WIPO Arbitration and Mediation Center
ADMINISTRATIVE PANEL DECISION
WestJet Airlines Ltd. v. Taranga Services Pty Ltd
Case No. D2010-1814
1. The Parties
The Complainant is WestJet Airlines Ltd. of Calgary, Alberta, Canada, represented by Gowling Lafleur Henderson LLP, Canada.
The Respondent is Taranga Services Pty Ltd of Wellington, New Zealand.

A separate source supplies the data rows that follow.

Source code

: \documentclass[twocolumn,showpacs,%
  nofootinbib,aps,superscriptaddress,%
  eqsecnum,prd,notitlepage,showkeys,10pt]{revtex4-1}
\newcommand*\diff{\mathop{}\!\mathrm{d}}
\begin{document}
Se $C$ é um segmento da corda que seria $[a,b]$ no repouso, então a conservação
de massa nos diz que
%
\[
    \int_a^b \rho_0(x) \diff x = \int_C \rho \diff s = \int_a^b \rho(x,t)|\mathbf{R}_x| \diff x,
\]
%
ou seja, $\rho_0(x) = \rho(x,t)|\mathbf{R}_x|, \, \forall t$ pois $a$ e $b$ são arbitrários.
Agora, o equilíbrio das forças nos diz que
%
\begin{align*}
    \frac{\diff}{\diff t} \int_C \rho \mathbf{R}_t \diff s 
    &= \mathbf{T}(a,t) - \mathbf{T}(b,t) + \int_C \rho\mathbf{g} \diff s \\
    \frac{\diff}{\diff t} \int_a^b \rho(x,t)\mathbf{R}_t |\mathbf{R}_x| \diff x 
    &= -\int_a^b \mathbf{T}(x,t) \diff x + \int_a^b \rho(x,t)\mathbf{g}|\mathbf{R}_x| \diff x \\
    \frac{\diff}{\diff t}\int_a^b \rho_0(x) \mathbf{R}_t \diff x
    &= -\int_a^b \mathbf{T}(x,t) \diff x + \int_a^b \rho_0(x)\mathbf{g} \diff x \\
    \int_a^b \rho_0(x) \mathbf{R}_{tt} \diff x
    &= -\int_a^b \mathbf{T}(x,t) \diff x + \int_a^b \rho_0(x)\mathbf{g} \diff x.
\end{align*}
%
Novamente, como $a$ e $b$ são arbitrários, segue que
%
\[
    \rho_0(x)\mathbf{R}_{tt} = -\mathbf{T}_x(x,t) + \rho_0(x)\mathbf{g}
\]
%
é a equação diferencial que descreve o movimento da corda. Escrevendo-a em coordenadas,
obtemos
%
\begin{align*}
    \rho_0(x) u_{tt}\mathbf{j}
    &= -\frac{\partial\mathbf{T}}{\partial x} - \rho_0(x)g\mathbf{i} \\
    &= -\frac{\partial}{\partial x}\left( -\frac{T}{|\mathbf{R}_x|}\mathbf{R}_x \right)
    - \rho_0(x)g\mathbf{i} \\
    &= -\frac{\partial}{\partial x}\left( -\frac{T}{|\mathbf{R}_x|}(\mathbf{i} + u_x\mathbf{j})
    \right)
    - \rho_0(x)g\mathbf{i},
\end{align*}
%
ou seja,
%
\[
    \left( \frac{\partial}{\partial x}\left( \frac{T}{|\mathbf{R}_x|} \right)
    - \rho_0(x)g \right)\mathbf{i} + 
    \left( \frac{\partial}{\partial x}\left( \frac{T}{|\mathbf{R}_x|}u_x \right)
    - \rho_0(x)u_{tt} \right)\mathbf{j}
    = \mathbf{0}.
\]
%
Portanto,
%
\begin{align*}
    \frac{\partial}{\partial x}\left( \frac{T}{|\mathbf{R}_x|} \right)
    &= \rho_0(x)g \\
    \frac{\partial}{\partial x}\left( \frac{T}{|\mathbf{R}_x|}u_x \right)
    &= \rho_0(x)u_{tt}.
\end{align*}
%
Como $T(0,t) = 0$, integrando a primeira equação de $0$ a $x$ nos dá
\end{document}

2. The Domain Name and Registrar
The disputed domain name <wsetjet.com> is registered with Moniker Online Services, LLC.
3. Procedural History
The Complaint was filed with the WIPO Arbitration and Mediation Center (the “Center”) on October 27, 2010. On October 28, 2010, the Center transmitted by email to Moniker Online Services, LLC. a request for registrar verification in connection with the disputed domain name. On October 28, 2010, Moniker Online Services, LLC. transmitted by email to the Center its verification response confirming that the Respondent is listed as the registrant and providing the contact details. On December 2, 2010 the Complainant, after being requested by the Center, confirmed that a copy of the Complaint had been sent to the Respondent in accordance with paragraph 2(b) of the Rules.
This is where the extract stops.